亜人排斥派の主張は、人族とは異なる化物を排除しろ。奴等は自分達と異なる存在を恐れているに過ぎん。だが、普通に暮らしていれば、亜人が特別危険な存在とは感じないだろう。国の中枢にも亜人はいる。そのくらいには、亜人を差別しようとは考えていない。とにかくお前達が暮らしにくいような国にはしない。少なくとも俺の代ではな」
ガンドルフはそう言ってセレーネの頭を少し乱暴に撫でる。
「さて、俺は城に戻る。その研究は慎重に続けるようにな」
「はい。
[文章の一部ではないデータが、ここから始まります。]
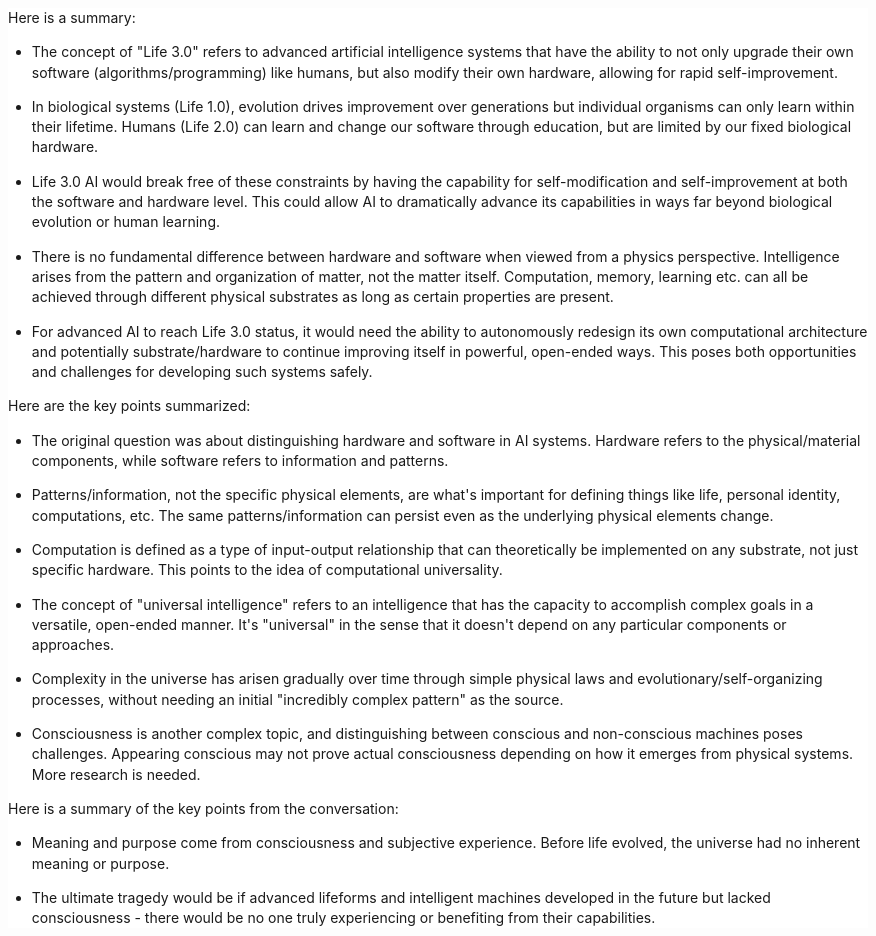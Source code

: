  Here is a summary:

- The concept of "Life 3.0" refers to advanced artificial intelligence systems that have the ability to not only upgrade their own software (algorithms/programming) like humans, but also modify their own hardware, allowing for rapid self-improvement. 

- In biological systems (Life 1.0), evolution drives improvement over generations but individual organisms can only learn within their lifetime. Humans (Life 2.0) can learn and change our software through education, but are limited by our fixed biological hardware.

- Life 3.0 AI would break free of these constraints by having the capability for self-modification and self-improvement at both the software and hardware level. This could allow AI to dramatically advance its capabilities in ways far beyond biological evolution or human learning.

- There is no fundamental difference between hardware and software when viewed from a physics perspective. Intelligence arises from the pattern and organization of matter, not the matter itself. Computation, memory, learning etc. can all be achieved through different physical substrates as long as certain properties are present.

- For advanced AI to reach Life 3.0 status, it would need the ability to autonomously redesign its own computational architecture and potentially substrate/hardware to continue improving itself in powerful, open-ended ways. This poses both opportunities and challenges for developing such systems safely.

 Here are the key points summarized:

- The original question was about distinguishing hardware and software in AI systems. Hardware refers to the physical/material components, while software refers to information and patterns. 

- Patterns/information, not the specific physical elements, are what's important for defining things like life, personal identity, computations, etc. The same patterns/information can persist even as the underlying physical elements change. 

- Computation is defined as a type of input-output relationship that can theoretically be implemented on any substrate, not just specific hardware. This points to the idea of computational universality.

- The concept of "universal intelligence" refers to an intelligence that has the capacity to accomplish complex goals in a versatile, open-ended manner. It's "universal" in the sense that it doesn't depend on any particular components or approaches. 

- Complexity in the universe has arisen gradually over time through simple physical laws and evolutionary/self-organizing processes, without needing an initial "incredibly complex pattern" as the source. 

- Consciousness is another complex topic, and distinguishing between conscious and non-conscious machines poses challenges. Appearing conscious may not prove actual consciousness depending on how it emerges from physical systems. More research is needed.

 Here is a summary of the key points from the conversation:

- Meaning and purpose come from consciousness and subjective experience. Before life evolved, the universe had no inherent meaning or purpose. 

- The ultimate tragedy would be if advanced lifeforms and intelligent machines developed in the future but lacked consciousness - there would be no one truly experiencing or benefiting from their capabilities.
分かりました」
本当に様子を見に来ただけのガンドルフは、そのまま去って行った。
「一応陛下にだけ伝えた形ですけど、大丈夫ですよね?」
「はい。誰かが聞き耳を立てて……ユリーナを除いて、立てていませんので問題はないかと。陛下も不用意に広める事の危険度は理解されていますので」
「じゃあ、私は遠距離連絡用魔術道具の研究に戻るね。話を聞いてくれてありがとう」
「いえ、この程度でしたら、いつでもご相談下さい」
セレーネはナタリアに手を振ってカノンと一緒に研究室に戻っていった。二人を見送ったナタリアは背もたれに寄り掛かる。
「ふぅ……中々に恐ろしい事を考える……これまで考えられてこなかったのは、真祖の少なさと眷属にする事に躊躇いを持つ人が少なかったからかな……出来る限り協力しないと」
セレーネが思い付いた事の危険性を理解しているナタリアは、そう決意して自分の研究に戻っていった。